§ How to complete this task
Return the entries exactly. Images are not part of the copy.

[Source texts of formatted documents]
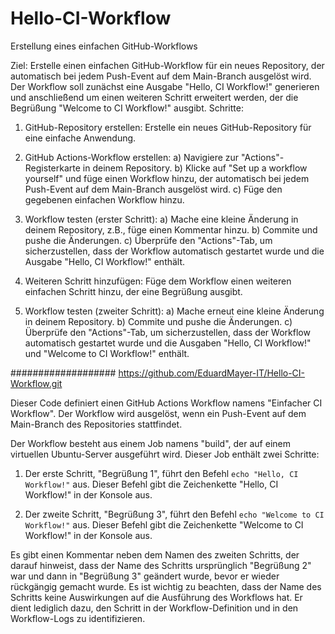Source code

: # Hello-CI-Workflow

Erstellung eines einfachen
GitHub-Workflows

Ziel: Erstelle einen einfachen GitHub-Workflow für ein neues Repository, der
automatisch bei jedem Push-Event auf dem Main-Branch ausgelöst wird. Der
Workflow soll zunächst eine Ausgabe "Hello, CI Workflow!" generieren und
anschließend um einen weiteren Schritt erweitert werden, der die Begrüßung
"Welcome to CI Workflow!" ausgibt.
Schritte:
1. GitHub-Repository erstellen: Erstelle ein neues GitHub-Repository für eine
einfache Anwendung.
2. GitHub Actions-Workflow erstellen:
a) Navigiere zur "Actions"-Registerkarte in deinem Repository.
b) Klicke auf "Set up a workflow yourself" und füge einen Workflow hinzu,
der automatisch bei jedem Push-Event auf dem Main-Branch ausgelöst
wird.
c) Füge den gegebenen einfachen Workflow hinzu.
3. Workflow testen (erster Schritt):
a) Mache eine kleine Änderung in deinem Repository, z.B., füge einen
Kommentar hinzu.
b) Commite und pushe die Änderungen.
c) Überprüfe den "Actions"-Tab, um sicherzustellen, dass der Workflow
automatisch gestartet wurde und die Ausgabe "Hello, CI Workflow!"
enthält.

4. Weiteren Schritt hinzufügen: Füge dem Workflow einen weiteren einfachen
Schritt hinzu, der eine Begrüßung ausgibt.
5. Workflow testen (zweiter Schritt):
a) Mache erneut eine kleine Änderung in deinem Repository.
b) Commite und pushe die Änderungen.
c) Überprüfe den "Actions"-Tab, um sicherzustellen, dass der Workflow
automatisch gestartet wurde und die Ausgaben "Hello, CI Workflow!"
und "Welcome to CI Workflow!" enthält.

###################
https://github.com/EduardMayer-IT/Hello-CI-Workflow.git

Dieser Code definiert einen GitHub Actions Workflow namens "Einfacher CI Workflow". Der Workflow wird ausgelöst, wenn ein Push-Event auf dem Main-Branch des Repositories stattfindet.

Der Workflow besteht aus einem Job namens "build", der auf einem virtuellen Ubuntu-Server ausgeführt wird. Dieser Job enthält zwei Schritte:

1. Der erste Schritt, "Begrüßung 1", führt den Befehl `echo "Hello, CI Workflow!"` aus. Dieser Befehl gibt die Zeichenkette "Hello, CI Workflow!" in der Konsole aus.

2. Der zweite Schritt, "Begrüßung 3", führt den Befehl `echo "Welcome to CI Workflow!"` aus. Dieser Befehl gibt die Zeichenkette "Welcome to CI Workflow!" in der Konsole aus.

Es gibt einen Kommentar neben dem Namen des zweiten Schritts, der darauf hinweist, dass der Name des Schritts ursprünglich "Begrüßung 2" war und dann in "Begrüßung 3" geändert wurde, bevor er wieder rückgängig gemacht wurde. Es ist wichtig zu beachten, dass der Name des Schritts keine Auswirkungen auf die Ausführung des Workflows hat. Er dient lediglich dazu, den Schritt in der Workflow-Definition und in den Workflow-Logs zu identifizieren.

§ Answer to the exercise
Source code

: # Hello-CI-Workflow

Erstellung eines einfachen
GitHub-Workflows

Ziel: Erstelle einen einfachen GitHub-Workflow für ein neues Repository, der
automatisch bei jedem Push-Event auf dem Main-Branch ausgelöst wird. Der
Workflow soll zunächst eine Ausgabe "Hello, CI Workflow!" generieren und
anschließend um einen weiteren Schritt erweitert werden, der die Begrüßung
"Welcome to CI Workflow!" ausgibt.
Schritte:
1. GitHub-Repository erstellen: Erstelle ein neues GitHub-Repository für eine
einfache Anwendung.
2. GitHub Actions-Workflow erstellen:
a) Navigiere zur "Actions"-Registerkarte in deinem Repository.
b) Klicke auf "Set up a workflow yourself" und füge einen Workflow hinzu,
der automatisch bei jedem Push-Event auf dem Main-Branch ausgelöst
wird.
c) Füge den gegebenen einfachen Workflow hinzu.
3. Workflow testen (erster Schritt):
a) Mache eine kleine Änderung in deinem Repository, z.B., füge einen
Kommentar hinzu.
b) Commite und pushe die Änderungen.
c) Überprüfe den "Actions"-Tab, um sicherzustellen, dass der Workflow
automatisch gestartet wurde und die Ausgabe "Hello, CI Workflow!"
enthält.

4. Weiteren Schritt hinzufügen: Füge dem Workflow einen weiteren einfachen
Schritt hinzu, der eine Begrüßung ausgibt.
5. Workflow testen (zweiter Schritt):
a) Mache erneut eine kleine Änderung in deinem Repository.
b) Commite und pushe die Änderungen.
c) Überprüfe den "Actions"-Tab, um sicherzustellen, dass der Workflow
automatisch gestartet wurde und die Ausgaben "Hello, CI Workflow!"
und "Welcome to CI Workflow!" enthält.

###################
https://github.com/EduardMayer-IT/Hello-CI-Workflow.git

Dieser Code definiert einen GitHub Actions Workflow namens "Einfacher CI Workflow". Der Workflow wird ausgelöst, wenn ein Push-Event auf dem Main-Branch des Repositories stattfindet.

Der Workflow besteht aus einem Job namens "build", der auf einem virtuellen Ubuntu-Server ausgeführt wird. Dieser Job enthält zwei Schritte:

1. Der erste Schritt, "Begrüßung 1", führt den Befehl `echo "Hello, CI Workflow!"` aus. Dieser Befehl gibt die Zeichenkette "Hello, CI Workflow!" in der Konsole aus.

2. Der zweite Schritt, "Begrüßung 3", führt den Befehl `echo "Welcome to CI Workflow!"` aus. Dieser Befehl gibt die Zeichenkette "Welcome to CI Workflow!" in der Konsole aus.

Es gibt einen Kommentar neben dem Namen des zweiten Schritts, der darauf hinweist, dass der Name des Schritts ursprünglich "Begrüßung 2" war und dann in "Begrüßung 3" geändert wurde, bevor er wieder rückgängig gemacht wurde. Es ist wichtig zu beachten, dass der Name des Schritts keine Auswirkungen auf die Ausführung des Workflows hat. Er dient lediglich dazu, den Schritt in der Workflow-Definition und in den Workflow-Logs zu identifizieren.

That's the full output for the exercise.